The Ebony Fashion Fair, also referred to as the Ebony Traveling Fashion Fair, was created as a platform to showcase and empower African-American models, designers and photographers in a way that has never been done before. It began in 1958 and ran until 2009.

An event that was produced annually, the Ebony Fashion Fair was a traveling fashion extravaganza that was charged with inspiring black beauty and wellness. The show also was setup to function as a philanthropic entity, which is responsible for $55 million worth of donations to various African-American charities, such as community outreach programs in struggling inner city communities throughout the United States.

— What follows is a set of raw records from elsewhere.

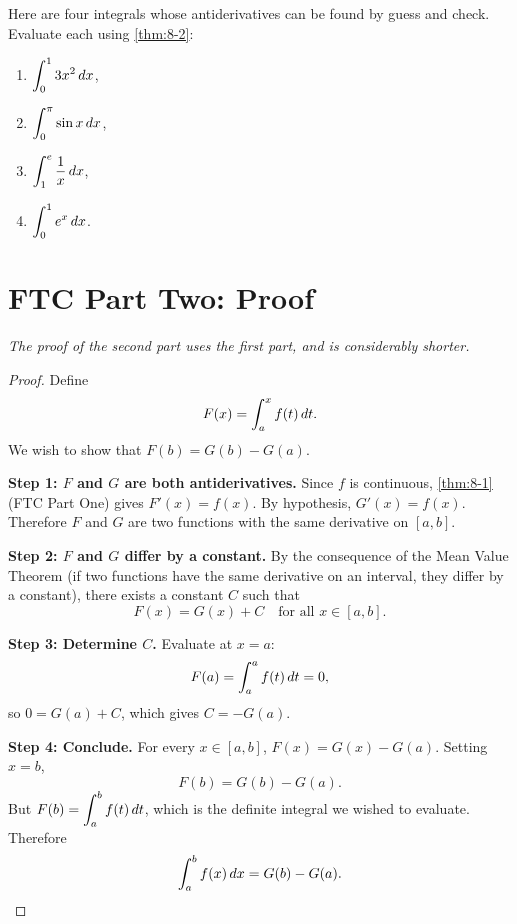 \begin{remark}
Here are four integrals whose antiderivatives can be found by guess and check.  Evaluate each using \cref{thm:8-2}:
\begin{enumerate}[label=(\roman*)]
  \item $\displaystyle\int_{0}^{1} 3x^{2}\dx$,
  \item $\displaystyle\int_{0}^{\pi} \sin x\dx$,
  \item $\displaystyle\int_{1}^{e} \dfrac{1}{x}\dx$,
  \item $\displaystyle\int_{0}^{1} e^{x}\dx$.
\end{enumerate}
\end{remark}

\section{FTC Part Two: Proof}
\label{sec:8.6}

\textit{The proof of the second part uses the first part, and is considerably shorter.}

\begin{proof}
Define
\[
  F(x) = \int_{a}^{x} f(t)\dt.
\]
We wish to show that $F(b) = G(b) - G(a)$.


\textbf{Step 1: $F$ and $G$ are both antiderivatives.}  Since $f$ is continuous, \cref{thm:8-1} (FTC Part One) gives $F'(x) = f(x)$.  By hypothesis, $G'(x) = f(x)$.  Therefore $F$ and $G$ are two functions with the same derivative on $[a,b]$.

\textbf{Step 2: $F$ and $G$ differ by a constant.}  By the consequence of the Mean Value Theorem (if two functions have the same derivative on an interval, they differ by a constant), there exists a constant $C$ such that
\[
  F(x) = G(x) + C \quad \text{for all } x \in [a,b].
\]


\textbf{Step 3: Determine $C$.}  Evaluate at $x = a$:
\[
  F(a) = \int_{a}^{a} f(t)\dt = 0,
\]
so $0 = G(a) + C$, which gives $C = -G(a)$.

\textbf{Step 4: Conclude.}  For every $x \in [a,b]$, $F(x) = G(x) - G(a)$.  Setting $x = b$,
\[
  F(b) = G(b) - G(a).
\]
But $F(b) = \displaystyle\int_{a}^{b} f(t)\dt$, which is the definite integral we wished to evaluate.  Therefore
\[
  \int_{a}^{b} f(x)\dx = G(b) - G(a). \qedhere
\]
\end{proof}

The Inspiring Beauty: 50 Years of Ebony Fashion Fair exhibition is currently on display at the North Carolina Museum of Art. It opened on Oct. 28 and will be shown through Jan. 21, 2018. The show features couture creations, which include awe-inspiring, elaborate floor length gowns, as well as spunky, modern, casual streetwear by notable designers such as Alexander McQueen, Bob Mackie, Yves Saint Laurent, Givenchy and Christian Dior.

“I don’t know when was the last time I had so much fun at an art exhibit,” said Jennifer Douglas, an attendee from Hickory, N.C. “The virtual booth where you can see your face in all these breath-taking dresses was a great addition. It gets the viewer involved.”

The exhibit featured interactive stations throughout the gallery floor. A guest could virtually see themselves in several of the couture gowns in the exhibit through a wall-mounted monitor, and with the wave of a hand see themselves in several of the couture gowns in the exhibit.

There is another station set up with a designer-in-residence on site, connecting with the exhibit goers, showing and explaining the fabrics and embellishment pieces to be added onto a garment being constructed live on the gallery floor.

“The idea is to start and complete a garment right here in the middle of the exhibit from day one of the show (until) closing day,” said Katherine Diuguid, the designer-in-residence of the exhibit.

Diuguid is a local designer and fashion arts department professor at North Carolina State University, and along with Precious Lovell, also a fashion design professor at North Carolina State University, is available on weekends at the museum to answer questions about the exhibit. Additionally, they are constructing a gown live on-site. The pair also produced a video that explains elements of how to create a garment from start to finish for attendees to view at their station.

“I’m so proud to be apart of such a historical event,” said Diuguid. “You know, what’s so great is people’s reactions and people’s feedback when they round the corner and notice us setting up here.”